The CORRELATE function computes the linear Pearson correlation coefficient of two vectors or the correlation matrix of an m x n array. Alternatively, this function computes the unbiased sample covariance of two vectors or the covariance matrix of an m x n array.

This routine is written in the IDL language. Its source code can be found in the file correlate.pro in the lib subdirectory of the IDL distribution.

Tip: If you are computing covariance, you may want to use the RUNNING_COVARIANCE function instead, which avoids overflow for large values, is significantly faster, uses less memory, and also allows you to combine calculations for data sets that do not fit into memory.

Examples


Define the data vectors.

X = [65,63,67,64,68,62,70,66,68,67,69,71]
Y = [68,66,68,65,69,66,68,65,71,67,68,70]
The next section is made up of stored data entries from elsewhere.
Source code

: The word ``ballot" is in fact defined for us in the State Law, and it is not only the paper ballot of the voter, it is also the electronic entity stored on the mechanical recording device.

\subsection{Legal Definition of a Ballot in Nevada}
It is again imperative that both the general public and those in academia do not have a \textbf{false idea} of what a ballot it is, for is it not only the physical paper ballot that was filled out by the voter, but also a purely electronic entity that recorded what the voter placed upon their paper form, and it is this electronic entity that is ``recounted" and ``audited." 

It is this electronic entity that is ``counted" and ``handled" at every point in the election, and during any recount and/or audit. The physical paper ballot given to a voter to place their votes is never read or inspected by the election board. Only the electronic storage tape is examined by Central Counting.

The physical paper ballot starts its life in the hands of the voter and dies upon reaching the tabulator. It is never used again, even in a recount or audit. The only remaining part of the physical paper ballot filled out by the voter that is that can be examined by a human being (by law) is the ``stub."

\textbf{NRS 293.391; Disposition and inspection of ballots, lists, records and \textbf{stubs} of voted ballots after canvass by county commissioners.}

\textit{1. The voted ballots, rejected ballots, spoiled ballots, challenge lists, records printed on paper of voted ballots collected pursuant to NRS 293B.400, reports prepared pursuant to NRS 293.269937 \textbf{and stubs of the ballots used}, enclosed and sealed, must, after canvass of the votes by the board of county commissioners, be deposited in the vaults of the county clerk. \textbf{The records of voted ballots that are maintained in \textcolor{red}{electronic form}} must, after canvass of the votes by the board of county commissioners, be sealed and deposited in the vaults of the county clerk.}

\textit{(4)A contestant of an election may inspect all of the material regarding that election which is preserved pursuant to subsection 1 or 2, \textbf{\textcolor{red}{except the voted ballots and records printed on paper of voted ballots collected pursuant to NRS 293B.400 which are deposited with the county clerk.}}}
Compute the linear Pearson correlation coefficient of x and y. The result should be 0.702652:

PRINT, CORRELATE(X, Y)

IDL prints:

0.702652

Compute the covariance of x and y. The result should be 3.66667.

PRINT, CORRELATE(X, Y, /COVARIANCE)

IDL prints:

3.66667

Define an array with x and y as its columns.

A = TRANSPOSE([[X],[Y]])

Compute the correlation matrix.

PRINT, CORRELATE(A)

IDL prints:

  1.00000    0.702652
  0.702652   1.00000

Syntax


Result = CORRELATE( X [, Y] [, /COVARIANCE] [, /DOUBLE] )

Return Value


If vectors of unequal lengths are specified, the longer vector is truncated to the length of the shorter vector and a single correlation coefficient is returned. If an m x n array is specified, the result will be an m x m array of linear Pearson correlation coefficients, with the element i,j corresponding to correlation of the ith and jth columns of the input array.

Arguments


X

A vector or an m x n array. X can be integer, single-, or double-precision floating-point.

Y

An integer, single-, or double-precision floating-point vector. If X is an m x n array, Y should not be supplied.

Keywords


COVARIANCE

Set this keyword to compute the sample covariance rather than the correlation coefficient.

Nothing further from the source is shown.